Les
irresponsables qui ont fait l’euro mettent
en péril la démocratie !
Max Weber est ce sociologue allemand qui est à l’origine de la notion selon
laquelle le développement économique a commencé avec l’éthique puritaine et
protestante qui aurait favorisé l’accumulation du capital à la place de la
consommation immédiate. Cette accumulation du capital aurait été à l’origine
du développement économique.
Cette idée a été à l’occasion de débats passionnés qui ont encore cours
aujourd’hui puisque j’ai lu un article la semaine dernière à ce sujet dans
le International Herald Tribune.
Mais Max Weber, toujours au sujet de l’éthique, a développé une autre notion
particulièrement utile. Selon lui, et dans la mesure où le but recherché est
« l’intérêt général », ceux qui sont amenés à prendre des responsabilités en
particulier politiques s’appuient toujours sur l’une ou l’autre des deux
formes d’éthique qu’il avait identifiées, l’éthique de responsabilité et
l’éthique de conviction.
Essayons de passer au crible de cette notion le débat actuel sur l’euro.
Les partisans de l’euro se sont lancés dans cette politique aventureuse en
sachant pertinemment que cela risquait de ne pas marcher tant ils étaient
persuadés que le mouvement européen avait comme fin ultime la création d’un
Etat fédéral. Ils ont donc agi en fonction d’une
éthique de conviction.
L’établissement d’un Etat fédéral est, selon eux, une chose qui mérite tous
les sacrifices et le mouvement de l’Histoire (avec un grand H) va dans leur
sens.
Ceux qui y étaient opposés ont refusé l’euro tant les chances de réussite
d’un tel projet leur paraissaient faibles et les dangers immenses (voir par
exemple mon livre « Des Lions menés par des Anes » chez Robert Laffont,
2001).
Ils s’appuyaient donc sur une éthique de responsabilité : les risques d’un
échec leur paraissaient beaucoup trop importants pour que l’on se lance dans
un projet aussi dangereux. L’échec très probable de l’euro risquait de
remettre en question tous les acquis européens, ce qui était prendre un
risque beaucoup trop grand.
A l’évidence, l’euro a lamentablement échoué comme le craignaient les
eurosceptiques d’il y a une dizaine d’années.
Et bien sûr les deux camps opposés sont toujours face à face, aussi
virulents qu’il y a 10 ans, même si le camp des opposants s’est quelque peu
renforcé et que je me sente un peu moins seul.
Mais mystérieusement, le combat se fait maintenant à front renversé…

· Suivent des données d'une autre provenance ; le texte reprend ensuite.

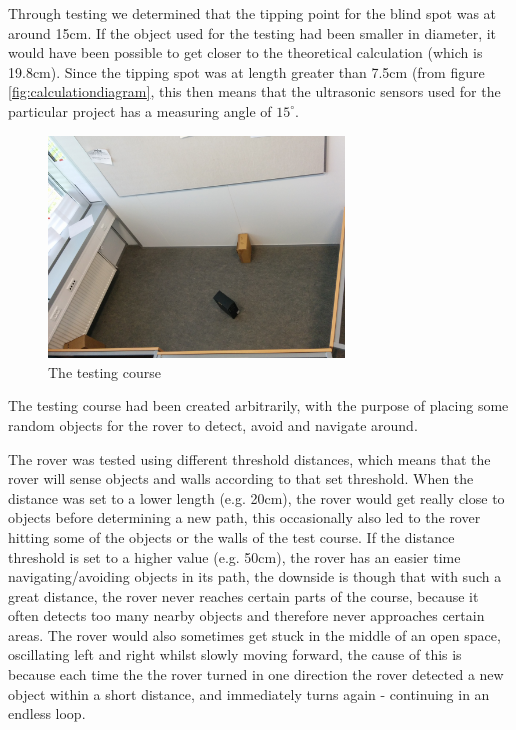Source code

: Through testing we determined that the tipping point for the blind spot was at around 15cm. If the object used for the testing had been smaller in diameter, it would have been possible to get closer to the theoretical calculation (which is 19.8cm). Since the tipping spot was at length greater than 7.5cm (from figure \ref{fig:calculationdiagram}, this then means that the ultrasonic sensors used for the particular project has a measuring angle of $15^\circ$. 

\begin{figure}[H]
	\centering
	\includegraphics[width=0.7\textwidth]{images/testing-course.jpg}
	\caption{The testing course}
	\label{fig:testcourse}
\end{figure}

The testing course had been created arbitrarily, with the purpose of placing some random objects for the rover to detect, avoid and navigate around.

The rover was tested using different threshold distances, which means that the rover will sense objects and walls according to that set threshold. When the distance was set to a lower length (e.g. 20cm), the rover would get really close to objects before determining a new path, this occasionally also led to the rover hitting some of the objects or the walls of the test course. If the distance threshold is set to a higher value (e.g. 50cm), the rover has an easier time navigating/avoiding objects in its path, the downside is though that with such a great distance, the rover never reaches certain parts of the course, because it often detects too many nearby objects and therefore never approaches certain areas. The rover would also sometimes get stuck in the middle of an open space, oscillating  left and right whilst slowly moving forward, the cause of this is because each time the the rover turned in one direction the rover detected a new object within a short distance, and immediately turns again - continuing in an endless loop.

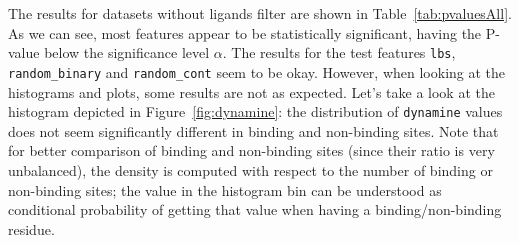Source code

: The results for datasets without ligands filter are shown in Table~\ref{tab:pvaluesAll}. As we can see, most features appear to be statistically significant, having the P-value below the significance level $\alpha$. The results for the test features \texttt{lbs}, \texttt{random\_binary} and \texttt{random\_cont} seem to be okay. However, when looking at the histograms and plots, some results are not as expected. Let's take a look at the histogram depicted in Figure~\ref{fig:dynamine}: the distribution of \texttt{dynamine} values does not seem significantly different in binding and non-binding sites. Note that for better comparison of binding and non-binding sites (since their ratio is very unbalanced), the density is computed with respect to the number of binding or non-binding sites; the value in the histogram bin can be understood as conditional probability of getting that value when having a binding/non-binding residue.


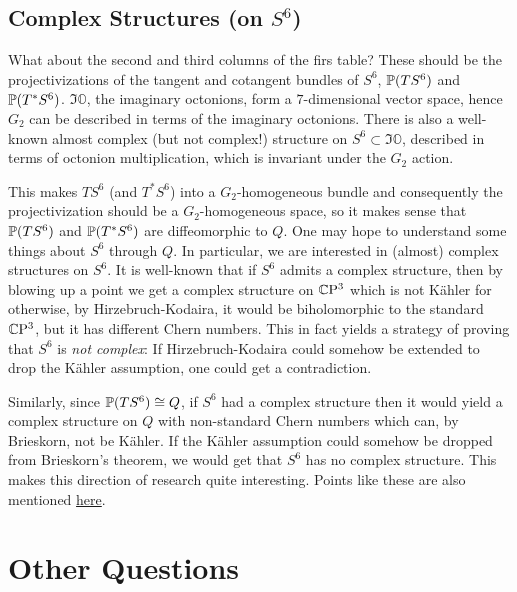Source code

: \documentclass{scrartcl}
\begin{document}
\subsection{Complex Structures (on $S^6$)}

What about the second and third columns of the firs table? These should be the projectivizations of the tangent and cotangent bundles of $S^6$, $\P(TS^6)$ and $\P(T^*S^6)$. $\Im \mathbb O$, the imaginary octonions, form a $7$-dimensional vector space, hence $G_2$ can be described in terms of the imaginary octonions. There is also a well-known almost complex (but not complex!) structure on $S^6\subset \Im \mathbb O$, described in terms of octonion multiplication, which is invariant under the $G_2$ action. 

\medskip

This makes $TS^6$ (and $T^*S^6$) into a $G_2$-homogeneous bundle
and consequently the projectivization should be a $G_2$-homogeneous space, so it makes sense that $\P(TS^6)$ and $\P(T^*S^6)$ are diffeomorphic to $Q$.
One may hope to understand some things about $S^6$ through $Q$. In particular, we are interested in (almost) complex structures on $S^6$. It is well-known that if $S^6$ admits a complex structure, then by blowing up a point we get a complex structure on $\CP^3$ 
which is not K\"{a}hler for otherwise, by Hirzebruch-Kodaira,
it would be biholomorphic to the standard $\CP^3$, but it has different Chern numbers. This in fact yields a strategy of proving that $S^6$ is \emph{not complex}: If Hirzebruch-Kodaira could somehow be extended to drop the K\"{a}hler assumption, one could get a contradiction. 

\medskip

Similarly, since $\P(TS^6)\cong Q$, if $S^6$ had a complex structure then it would yield a complex structure on $Q$ with non-standard Chern numbers which can, by Brieskorn, not be K\"{a}hler. If the K\"{a}hler assumption could somehow be dropped from Brieskorn's theorem, we would get that $S^6$ has no complex structure. This makes this direction of research quite interesting. Points like these are also mentioned \href{http://mathoverflow.net/a/1984/52890}{here}.

\section{Other Questions}
\end{document}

- Les partisans de l’euro se retranchent avec une hystérie certaine
dans l’argument selon lequel si on permet à l’euro d’éclater, cela serait
totalement « irresponsable » et amènerait à une dépression généralisée, à un
effondrement de nos systèmes financiers, à un appauvrissement général. Tout
le monde peut voir qu’ils sont passés de l’éthique de conviction à l’éthique
de responsabilité. Leur argument essentiel est : « J’ai monté une usine à
gaz qui va – peut-être - nous ruiner, mais si vous la détruisez, nous
serons certainement tous ruinés. Ils ont eu tellement tort dans leurs
pronostics passés que je ne vois pas très bien pourquoi ils devraient avoir
raison cette fois ci.
- Les opposants d’autrefois, quant à eux, sont passés à une éthique
de conviction et de convictions très fortes. Non seulement ils sont
certains que le système actuel nous amène dans une dépression, mais en
plus ils voient tous les jours que les procédures démocratiques reculent
partout en Europe au profit d’une technocratie triomphante et non élue qui,
très curieusement, a été à l’origine même des désastres actuels.

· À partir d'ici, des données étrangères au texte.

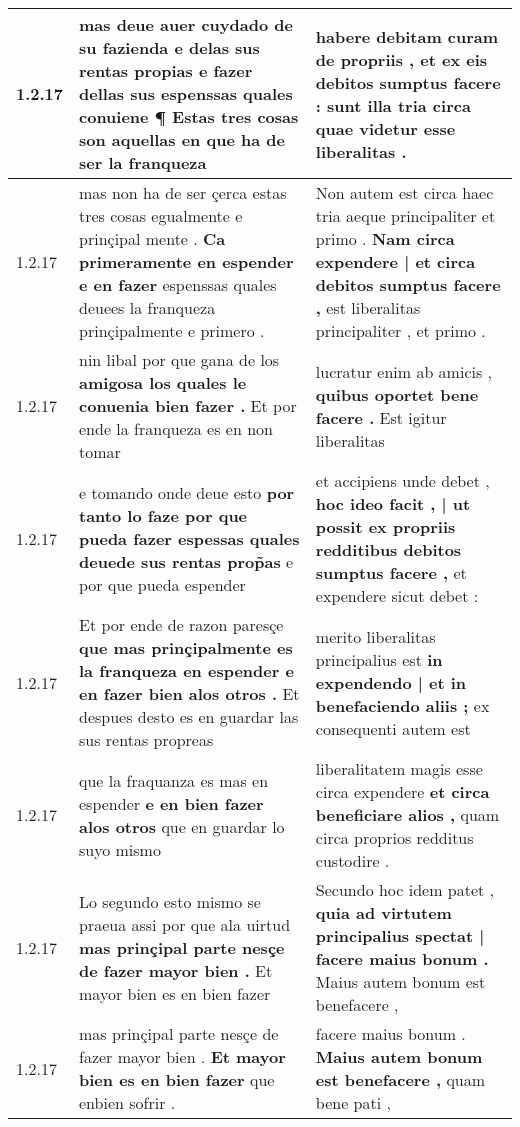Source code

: \begin{tabular}{|p{1cm}|p{6.5cm}|p{6.5cm}|}
1.2.17 & mas deue auer cuydado de su fazienda \textbf{ e delas sus rentas propias e fazer dellas sus espenssas quales conuiene ¶ } Estas tres cosas son aquellas en que ha de ser la franqueza & habere debitam curam de propriis , \textbf{ et ex eis debitos sumptus facere : } sunt illa tria circa quae videtur esse liberalitas . \\\hline
1.2.17 & mas non ha de ser çerca estas tres cosas egualmente e prinçipal mente . \textbf{ Ca primeramente en espender e en fazer } espenssas quales deuees la franqueza prinçipalmente e primero . & Non autem est circa haec tria aeque principaliter et primo . \textbf{ Nam circa expendere | et circa debitos sumptus facere , } est liberalitas principaliter , et primo . \\\hline
1.2.17 & nin libal por que gana de los \textbf{ amigosa los quales le conuenia bien fazer . } Et por ende la franqueza es en non tomar & lucratur enim ab amicis , \textbf{ quibus oportet bene facere . } Est igitur liberalitas \\\hline
1.2.17 & e tomando onde deue esto \textbf{ por tanto lo faze por que pueda fazer espessas quales deuede sus rentas prop̃as } e por que pueda espender & et accipiens unde debet , \textbf{ hoc ideo facit , | ut possit ex propriis redditibus debitos sumptus facere , } et expendere sicut debet : \\\hline
1.2.17 & Et por ende de razon paresçe \textbf{ que mas prinçipalmente es la franqueza en espender e en fazer bien alos otros . } Et despues desto es en guardar las sus rentas propreas & merito liberalitas principalius est \textbf{ in expendendo | et in benefaciendo aliis ; } ex consequenti autem est \\\hline
1.2.17 & que la fraquanza es mas en espender \textbf{ e en bien fazer alos otros } que en guardar lo suyo mismo & liberalitatem magis esse circa expendere \textbf{ et circa beneficiare alios , } quam circa proprios redditus custodire . \\\hline
1.2.17 & Lo segundo esto mismo se praeua assi por que ala uirtud \textbf{ mas prinçipal parte nesçe de fazer mayor bien . } Et mayor bien es en bien fazer & Secundo hoc idem patet , \textbf{ quia ad virtutem principalius spectat | facere maius bonum . } Maius autem bonum est benefacere , \\\hline
1.2.17 & mas prinçipal parte nesçe de fazer mayor bien . \textbf{ Et mayor bien es en bien fazer } que enbien sofrir . & facere maius bonum . \textbf{ Maius autem bonum est benefacere , } quam bene pati , \\\hline

\end{tabular}
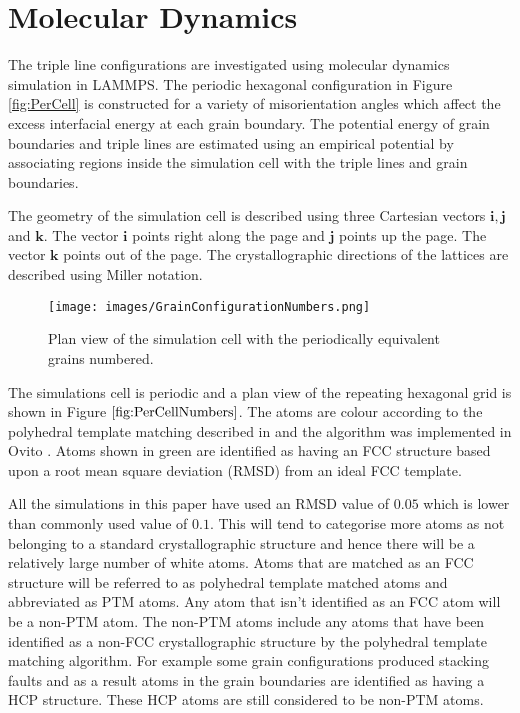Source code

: \documentclass[12pt,a4paper,openany]{report}
\begin{document}
\chapter{Molecular Dynamics} \label{ch:MD}

The triple line configurations are investigated using molecular dynamics simulation in LAMMPS. The periodic hexagonal configuration in Figure \ref{fig:PerCell} is constructed for a variety of misorientation angles which affect the excess interfacial energy at each grain boundary. The potential energy of grain boundaries and triple lines are estimated using an empirical potential by associating regions inside the simulation cell with the triple lines and grain boundaries. 

The geometry of the simulation cell is described using three Cartesian vectors $\mathbf{i}, \mathbf{j}$ and $\mathbf{k}$. The vector $\mathbf{i}$ points right along the page and $\mathbf{j}$  points up the page. The vector $\mathbf{k}$ points out of the page. The crystallographic directions of the lattices are described using Miller notation.

\begin{figure}
	\texttt{[image: images/GrainConfigurationNumbers.png]}
	\caption{Plan view of the simulation cell with the periodically equivalent grains numbered.}
	\label{fig:PerCellNumbers} 
\end{figure}

The simulations cell is periodic and a plan view of the repeating hexagonal grid is shown in Figure $\ref{fig:PerCellNumbers}$. The atoms are colour according to the polyhedral template matching described in \cite{Larsen_2016} and the algorithm  was implemented in Ovito \cite{Stukowski2009}. Atoms shown in green are identified as having an FCC structure based upon a root mean square deviation (RMSD) from an ideal FCC template. 

All the simulations in this paper have used an RMSD value of $0.05$ which is lower than commonly used value of $0.1$. This will tend to categorise more atoms as not belonging to a standard crystallographic structure and hence there will be a relatively large number of white atoms. Atoms that are matched as an FCC structure will be referred to as polyhedral template matched atoms and abbreviated as PTM atoms. Any atom that isn't identified as an FCC atom will be a non-PTM atom. The non-PTM atoms include any atoms that have been identified as a non-FCC crystallographic structure by the polyhedral template matching algorithm. For example some grain configurations produced stacking faults and as a result atoms in the grain boundaries are identified as having a HCP structure. These HCP atoms are still considered to be non-PTM atoms.
 
\end{document}
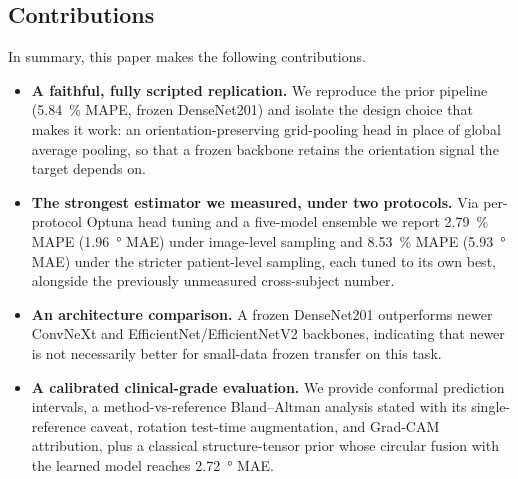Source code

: \subsection{Contributions}
\label{sec:intro:contrib}

In summary, this paper makes the following contributions.
%
\begin{itemize}[leftmargin=1.4em]
  \item \textbf{A faithful, fully scripted replication.} We reproduce the prior
  pipeline (\SI{5.84}{\percent} MAPE, frozen DenseNet201) and isolate the design
  choice that makes it work: an orientation-preserving grid-pooling head in place
  of global average pooling, so that a frozen backbone retains the orientation
  signal the target depends on.
  \item \textbf{The strongest estimator we measured, under two protocols.} Via
  per-protocol Optuna head tuning and a five-model ensemble we report
  \SI{2.79}{\percent} MAPE (\SI{1.96}{\degree} MAE) under image-level sampling and
  \SI{8.53}{\percent} MAPE (\SI{5.93}{\degree} MAE) under the stricter
  patient-level sampling, each tuned to its own best, alongside the previously
  unmeasured cross-subject number.
  \item \textbf{An architecture comparison.} A frozen DenseNet201 outperforms newer
  ConvNeXt and EfficientNet/EfficientNetV2 backbones, indicating that newer is not
  necessarily better for small-data frozen transfer on this task.
  \item \textbf{A calibrated clinical-grade evaluation.} We provide conformal
  prediction intervals, a method-vs-reference Bland--Altman analysis stated with
  its single-reference caveat, rotation test-time augmentation, and Grad-CAM
  attribution, plus a classical structure-tensor prior whose circular fusion with
  the learned model reaches \SI{2.72}{\degree} MAE.
\end{itemize}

Cette constatation intéressante ayant été faite, quelle conclusion
peut-on tirer de tout cela?
1. Il ne s’agit en rien d’un désastre lié « au marché », comme on aime à le
dire en France, mais de tout son contraire. Le marché fonctionne par
définition avec des taux de change et des taux d’intérêts libres. L’euro a
bloqué ces deux prix qui sont les plus importants dans un système
économique, et tout le monde sait depuis l’édit de Dioclétien que bloquer
les prix amène partout et toujours à des dysfonctionnements majeurs. Il
s’agit donc d’un problème créé par des gens qui se pensent plus intelligents
que les marchés et qu’il est convenu d’appeler des technocrates ou des
eurocrates. Le problème essentiel est de fait le déficit démocratique et le
déficit de marché au cœur même des institutions bruxelloises
2. Résoudre ces problèmes en faisant appel à plus de technocratie, à moins
de démocratie et à moins de marché ne peut pas fonctionner. Faire
plus de quelque chose qui ne marche pas, c’est être certain que
la situation va continuer à s’aggraver.
3. Le problème est que ceux qui ont tort, comme tous les bons technocrates
qui se respectent, ont totalement pris le contrôle de tous les rouages de
nos gouvernements, ce qui fait que l’électorat a beaucoup de mal à se faire
entendre.
4. J’en arrive donc à une conclusion toute simple en suivant les méthodes
d’analyse de Toynbee. Les élites ont vocation à régler les problèmes
structurels qui se posent à un pays. Si ces élites n’arrivent pas à traiter
le problème, il faut alors les remplacer. Dans une démocratie, cela se fait
par des élections. Si aucun choix réel n’est proposé aux électeurs, cela se
fait par une révolution (France 1789) et un changement de régime.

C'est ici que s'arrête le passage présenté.